Os preços do petróleo reagiram de imediato ao anúncio, registando uma subida temporária, antes de voltarem a recuar perante a expectativa de um possível avanço diplomático.
Teerão admite contactos para um cessar-fogo
Apesar da nova escalada militar, os contactos diplomáticos continuam.
Um alto responsável iraniano revelou à Reuters que Teerão recebeu uma proposta de mediadores para um cessar-fogo de dez dias, destinado a preservar o acordo provisório alcançado no mês passado e abrir caminho a negociações mais duradouras.
O Ministério dos Negócios Estrangeiros iraniano confirmou que recebeu propostas de mediação, embora sem revelar detalhes.
Em paralelo, segundo duas fontes governamentais paquistanesas, o ministro do Interior iraniano deslocou-se novamente a Islamabad para pedir ao Paquistão que retomasse o papel de mediador entre o Irão e os Estados Unidos.
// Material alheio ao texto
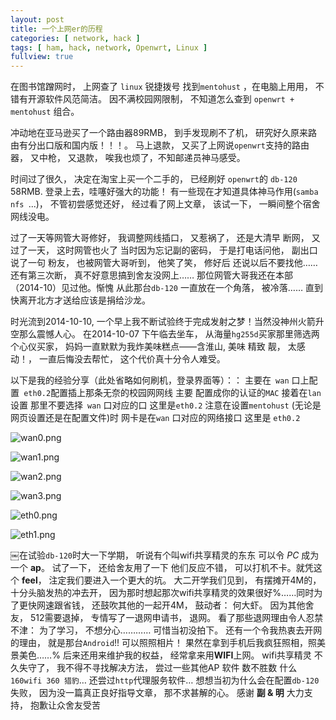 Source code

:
 ```yaml
---
layout: post
title: 一个上网er的历程
categories: [ network, hack ]
tags: [ ham, hack, network, Openwrt, Linux ]
fullview: true
---
```


在图书馆蹭网时， 上网查了 ``linux`` 锐捷拨号 找到``mentohust`` ，在电脑上用用， 不错有开源软件风范简洁。 因不满校园网限制， 不知道怎么查到 ``openwrt + mentohust`` 组合。

冲动地在亚马逊买了一个路由器89RMB， 到手发现刷不了机， 研究好久原来路由有分出口版和国内版！！！。 马上退款， 又买了上网说``openwrt``支持的路由器， 又中枪， 又退款， 唉我也烦了，不知邮递员神马感受。

时间过了很久， 决定在淘宝上买一个二手的， 已经刷好 ``openwrt``的 ``db-120`` 58RMB. 登录上去，哇噻好强大的功能！ 有一些现在才知道具体神马作用(``samba nfs ``...)， 不管初尝感觉还好， 经过看了网上文章， 该试一下， 一瞬间整个宿舍网线没电。

过了一天等网管大哥修好， 我调整网线插口， 又惹祸了， 还是大清早 断网， 又过了一天， 这时网管也火了 当时因为忘记副的密码， 于是打电话问他， 副出口说了一句 粉友， 也被网管大哥听到， 他笑了笑， 修好后 还说以后不要找他…… 还有第三次断， 真不好意思搞到舍友没网上……
那位网管大哥我还在本部（2014-10）见过他。惭愧
从此那台``db-120`` 一直放在一个角落， 被冷落…… 直到快离开北方才送给应该是捐给沙龙。

时光流到2014-10-10, 一个早上我不断试验终于完成发射之梦！当然没神州火箭升空那么震憾人心。
在2014-10-07 下午临去坐车， 从海量``hg255d``买家那里筛选两个心仪买家， 妈妈一直默默为我炸美味糕点——含淮山, 美味 精致 靓， 太感动！， 一直后悔没去帮忙， 这个代价真十分令人难受。

以下是我的经验分享（此处省略如何刷机，登录界面等）：：
 主要在`` wan`` 口上配置`` eth0.2``配置插上那条无奈的校园网网线 主要 配置成你的认证的``MAC``
接着在``lan`` 设置 那里不要选择`` wan`` 口对应的口 这里是``eth0.2``
注意在设置``mentohust`` (无论是网页设置还是在配置文件)时 网卡是在``wan`` 口对应的网络接口 这里是 ``eth0.2`` 

![wan0.png](http://upload-images.jianshu.io/upload_images/66641-98ac59108cb806a3.png)

![wan1.png](http://upload-images.jianshu.io/upload_images/66641-d64a11a87e6824fa.png)

![wan2.png](http://upload-images.jianshu.io/upload_images/66641-178a751454db39d0.png)

![wan3.png](http://upload-images.jianshu.io/upload_images/66641-9c801bfa2d99d2b5.png)

![eth0.png](http://upload-images.jianshu.io/upload_images/66641-84b489b870c50e40.png)

![eth1.png](http://upload-images.jianshu.io/upload_images/66641-ac272a76a7969aa5.png)

￼在试验``db-120``时大一下学期， 听说有个叫wifi共享精灵的东东 可以令 _PC_ 成为一个 **ap**。 试了一下， 还给舍友用了一下 他们反应不错， 可以打机不卡。就凭这个 **feel**， 注定我们要进入一个更大的坑。
大二开学我们见到， 有摆摊开4M的， 十分头脑发热的冲去开， 因为那时想起那次wifi共享精灵的效果很好%……同时为了更快网速跟省钱， 还鼓吹其他的一起开4M， 鼓动者： 何大虾。 因为其他舍友， 512需要退掉， 专情写了一退网申请书， 退网。 看了那些退网理由令人忍禁不津： 为了学习， 不想分心………… 可惜当初没拍下。 还有一个令我热衷去开网的理由， 就是那台``Android``!! 可以照照相片！
果然在拿到手机后我疯狂照相，照美景美色……% 后来还用来维护我的权益， 经常拿来用**WIFI**上网。
wifi共享精灵 不久失守了， 我不得不寻找解决方法， 尝过一些其他AP 软件 数不胜数 什么 ``160wifi 360 猎豹``… 还尝过``http``代理服务软件…
想想当初为什么会在配置``db-120``失败， 因为没一篇真正良好指导文章， 那不求甚解的心。
感谢 __副 & 明__ 大力支持， 抱歉让众舍友受苦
Ataques continuam de ambos os lados
Enquanto decorrem os esforços diplomáticos, a atividade militar mantém-se intensa.
Os Estados Unidos voltaram a atacar várias cidades iranianas durante a noite, justificando a operação com a necessidade de reduzir a capacidade de Teerão para ameaçar a navegação comercial.
Do lado iraniano, a Guarda Revolucionária anunciou ataques com mísseis balísticos contra posições militares dos EUA na Jordânia, Kuwait e Síria, além de alegar ter atingido aeronaves norte-americanas estacionadas no aeroporto de Aqaba.
Também foram registados novos incidentes marítimos. Segundo a Guarda Revolucionária, dois petroleiros sofreram explosões quando atravessavam o estreito de Bab el-Mandeb por uma rota considerada “insegura”. A Reuters não conseguiu confirmar de forma independente esta informação.
Ao largo de Omã, uma embarcação foi atingida por um projétil de origem desconhecida, permanecendo à deriva, embora toda a tripulação tenha sido retirada em segurança.
Infraestruturas civis voltam a ser atingidas
No Kuwait, o Governo denunciou um segundo ataque consecutivo contra uma central de dessalinização, que provocou um incêndio numa infraestrutura considerada essencial para o abastecimento de água potável.
As centrais de dessalinização são vitais para os países do Golfo, onde abastecem dezenas de milhões de pessoas.
Teerão já tinha avisado que poderia retaliar contra este tipo de instalações depois de acusar os Estados Unidos de atacarem uma central semelhante em território iraniano — uma alegação que Washington nunca confirmou.
Apesar da intensificação dos combates, nenhuma das partes fecha totalmente a porta à diplomacia.
O secretário de Estado dos EUA, Marco Rubio, garantiu que Washington continuará a responder enquanto o Irão ameaçar a navegação internacional, mas reiterou que os Estados Unidos permanecem disponíveis para uma solução negociada.
Também o Ministério dos Negócios Estrangeiros iraniano confirmou que o canal diplomático continua aberto, admitindo que mediadores internacionais têm apresentado propostas para tentar travar o conflito.